The linkage of "surveillance" to "codework" here stands for the way in which infrastructures of power always operate on a basis of hybridity & structural discontinuities which leave them open to "uses" other than those sought or intended by the various institutions of "authority." That authority, too, is inherently linked to codework, to the authenticity & authorship of certain codes or codices (of the law), points not only to existing critiques of "writing" but to the institution of critique itself & the enormous resources of codification which are today applied in the name of learning &/or knowledge.
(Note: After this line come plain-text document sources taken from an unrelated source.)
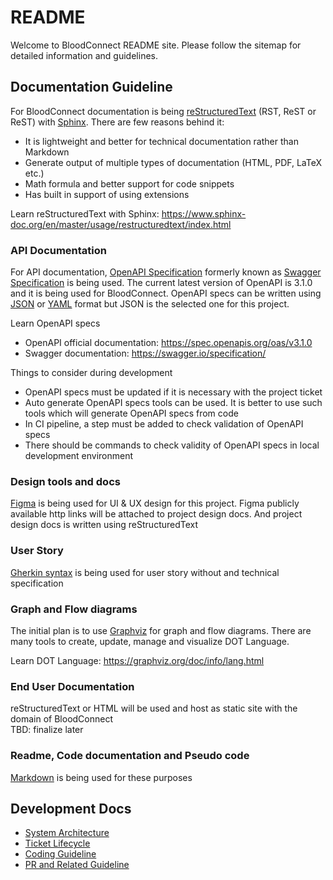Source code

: # README

Welcome to BloodConnect README site. Please follow the sitemap for detailed information and guidelines.

## Documentation Guideline
For BloodConnect documentation is being [reStructuredText](https://en.wikipedia.org/wiki/ReStructuredText) (RST, ReST or ReST)
with [Sphinx](https://www.sphinx-doc.org/en/master/). There are few reasons behind it:

- It is lightweight and better for technical documentation rather than Markdown
- Generate output of multiple types of documentation (HTML, PDF, LaTeX etc.)
- Math formula and better support for code snippets
- Has built in support of using extensions

Learn reStructuredText with Sphinx: https://www.sphinx-doc.org/en/master/usage/restructuredtext/index.html

### API Documentation
For API documentation, [OpenAPI Specification](https://www.openapis.org/) formerly known as [Swagger Specification](https://swagger.io/docs/specification/about/) is being used.
The current latest version of OpenAPI is 3.1.0 and it is being used for BloodConnect. OpenAPI specs can be written using [JSON](https://www.json.org/json-en.html) or [YAML](https://yaml.org/) format but JSON is the selected one for this project.    

Learn OpenAPI specs

- OpenAPI official documentation: https://spec.openapis.org/oas/v3.1.0
- Swagger documentation: https://swagger.io/specification/

Things to consider during development

- OpenAPI specs must be updated if it is necessary with the project ticket
- Auto generate OpenAPI specs tools can be used. It is better to use such tools which will generate OpenAPI specs from code
- In CI pipeline, a step must be added to check validation of OpenAPI specs
- There should be commands to check validity of OpenAPI specs in local development environment

### Design tools and docs
[Figma](https://www.figma.com/) is being used for UI & UX design for this project. Figma publicly available http links will be attached to project design docs.
And project design docs is written using reStructuredText

### User Story
[Gherkin syntax](https://cucumber.io/docs/gherkin/) is being used for user story without and technical specification

### Graph and Flow diagrams
The initial plan is to use [Graphviz](https://graphviz.org/) for graph and flow diagrams. There are many tools to create, update, manage and visualize 
DOT Language.    

Learn DOT Language: https://graphviz.org/doc/info/lang.html

### End User Documentation
reStructuredText or HTML will be used and host as static site with the domain of BloodConnect   
TBD: finalize later

### Readme, Code documentation and Pseudo code
[Markdown](https://www.markdownguide.org/)  is being used for these purposes

## Development Docs
- [System Architecture](./development/Architecture.md)
- [Ticket Lifecycle](./development/TicketLifecycle.md)
- [Coding Guideline](./development/CodingGuideline.md)
- [PR and Related Guideline](./development/PRGuideline.md)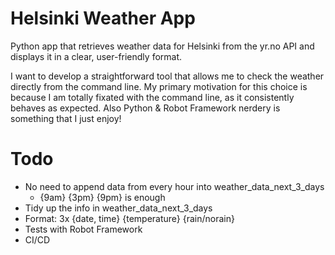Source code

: # Helsinki Weather App

Python app that retrieves weather data for Helsinki from the yr.no API and displays it in a clear, user-friendly format.

I want to develop a straightforward tool that allows me to check the weather directly from the command line. My primary motivation for this choice is because I am totally fixated with the command line, as it consistently behaves as expected. Also Python & Robot Framework nerdery is something that I just enjoy!

# Todo

- No need to append data from every hour into weather_data_next_3_days
  - {9am} {3pm} {9pm} is enough
- Tidy up the info in weather_data_next_3_days
- Format: 3x {date, time} {temperature} {rain/norain}
- Tests with Robot Framework
- CI/CD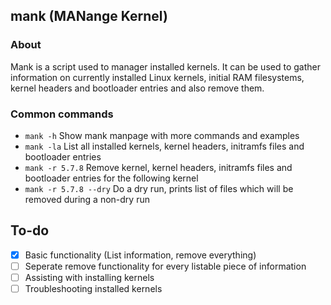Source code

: ## mank (MANange Kernel)
### About
Mank is a script used to manager installed kernels. It can be used to gather information on currently installed Linux kernels, initial RAM filesystems, kernel headers and bootloader entries and also remove them. 

### Common commands
* `mank -h` Show mank manpage with more commands and examples
* `mank -la` List all installed kernels, kernel headers, initramfs files and bootloader entries
* `mank -r 5.7.8` Remove kernel, kernel headers, initramfs files and bootloader entries for the following kernel
* `mank -r 5.7.8 --dry` Do a dry run, prints list of files which will be removed during a non-dry run

## To-do
- [x] Basic functionality (List information, remove everything)
- [ ] Seperate remove functionality for every listable piece of information
- [ ] Assisting with installing kernels
- [ ] Troubleshooting installed kernels  
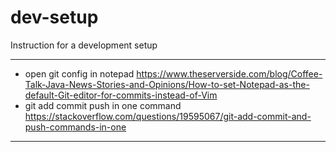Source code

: # dev-setup
Instruction for a development setup

***
- open git config in notepad <https://www.theserverside.com/blog/Coffee-Talk-Java-News-Stories-and-Opinions/How-to-set-Notepad-as-the-default-Git-editor-for-commits-instead-of-Vim>
- git add commit push in one command <https://stackoverflow.com/questions/19595067/git-add-commit-and-push-commands-in-one>

***

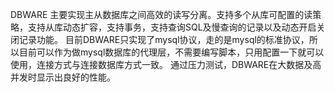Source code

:    DBWARE 主要实现主从数据库之间高效的读写分离。支持多个从库可配置的读策略，支持从库动态扩容，支持事务，支持查询SQL及慢查询的记录以及动态开启关闭记录功能。
   目前DBWARE只实现了mysql协议，走的是mysql的标准协议，所以目前可以作为做mysql数据库的代理层，不需要编写脚本，只用配置一下就可以使用，连接方式与连接数据库方式一致。
   通过压力测试，DBWARE在大数据及高并发时显示出良好的性能。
As in Orwell's 1984, it remains necessary to consider seriously the fact that "authority," in order to be what it is, deploys its resources in a hugely asymmetrical way "against" the "individual"--that sabotage (or terrorism) is not exclusively a means used by individuals (or cells of individuals) against the symbols & institutions of "authority." Codework in this sense is not the masturbatory fantasy of the programmer or hacker, but above all the game of power calling its own bluff & still trying to reduce all the bad odds to zero.